The Risk Assessment Report

  1. As is usual, the Risk Assessment Report (Exhibit JVL-1; Tab 4) is very comprehensive providing, inter alia, a summary of salient records created during DAA’s time in custody. I will not refer to Mr Ardasinski’s summary of this matter here because important aspects of it are required under succeeding topics. For now, I will focus upon the statistical and clinical assessments made by Mr Ardasinski in relation to risk. I bear in mind the evidence will be that risk assessments as one would expect, are not intended to be predictive of outcome. Moreover, they clearly have limitations. Should this matter proceed to a final hearing, those limitations may well be of particular relevance in DAA’s case because he was aged 16 when he committed the index offence. The statistical cohort underpinning the various tools utilised by Mr Ardasinski cannot be taken as focusing on juvenile offenders. The cohort of juveniles who murder other juveniles is, I am glad to say, vanishingly small. As Mr Ardasinski pointed out various statistical or actuarial assessment tools had been used to assess DAA over his period of imprisonment producing various results such as Medium risk/needs, Low-risk category and Moderate risk range (Exhibit JVL–1 pp 31– 32).

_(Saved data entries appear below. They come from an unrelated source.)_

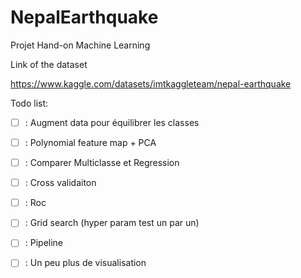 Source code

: # NepalEarthquake
Projet Hand-on Machine Learning

Link of the dataset

https://www.kaggle.com/datasets/imtkaggleteam/nepal-earthquake



Todo list: 
- [ ] : Augment data pour équilibrer les classes
- [ ] : Polynomial feature map + PCA
- [ ] : Comparer Multiclasse et Regression
- [ ] : Cross validaiton
- [ ] : Roc
- [ ] : Grid search (hyper param test un par un)
- [ ] : Pipeline
- [ ] : Un peu plus de visualisation

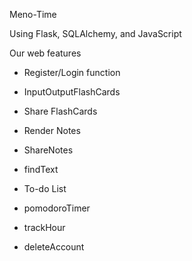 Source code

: Meno-Time

Using Flask, SQLAlchemy, and JavaScript

Our web features

  - Register/Login function

  - InputOutputFlashCards

  - Share FlashCards

  - Render Notes

  - ShareNotes

  - findText

  - To-do List

  - pomodoroTimer

  - trackHour

  - deleteAccount
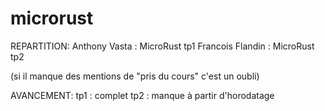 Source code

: # microrust

REPARTITION:
Anthony Vasta : MicroRust tp1
Francois Flandin : MicroRust tp2

(si il manque des mentions de "pris du cours" c'est un oubli)

AVANCEMENT:
tp1 : complet
tp2 : manque à partir d'horodatage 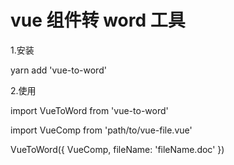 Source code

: # vue 组件转 word 工具

1.安装

yarn add 'vue-to-word'

2.使用

import VueToWord from 'vue-to-word'

import VueComp from 'path/to/vue-file.vue'

VueToWord({ VueComp, fileName: 'fileName.doc' })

  2. Mr Ardasinski administered the Violence Risk Appraisal Guide – Revised (“VRAG–R”), an actuarial risk assessment tool measuring static risk factors designed to assess the risk of future violence in offenders. The expert stated that “the norms” for this tool suggest that of those offenders who scored like DAA in the fifth of nine risk categories, 26 percent re-offended violently within 5 years and 51 percent within 12 years, justifying an assessment placing DAA in the middle, or Moderate category of risk.

  3. Mr Ardasinski also utilised the HCR–20 Version 3, the results from which indicated that DAA would require “a Moderate level of effort to prevent further violence”. The relevant matters included the nature of the index offending, evidence of problems with insight, instability and symptoms of a major mental disorder and suggestions of likely future problems with DAA’s post-release treatment/supervision response. I interpolate there is a paucity of evidence of that currently. Criminogenic factors included DAA’s poor insight into violence and cognitive distortions. This is largely centred on DAA being an adamant denier that he murdered TB, although he has at times since the completion of the appellate process said he “accepted” the jury’s verdict. Evidence of interpersonal aggression and poor emotional control based largely on DAA’s behaviour in custody and lack of work ethic were also identified as relevant.

  4. The matters alleged in the custodial records indicate that DAA was a poor worker in custody. He preferred to state his preference for work rather than performing the work assigned and needed close supervision. Having said that, the final report to the State Parole Authority made no criticism of his then current performance in his then position. DAA told Mr Ardasinski that he was applying for a Disability Support Pension due to his “mental health” conditions rather than actively seeking work. The use of a weapon in the commission of the murder which was never located apparently also increases the likelihood of further offending.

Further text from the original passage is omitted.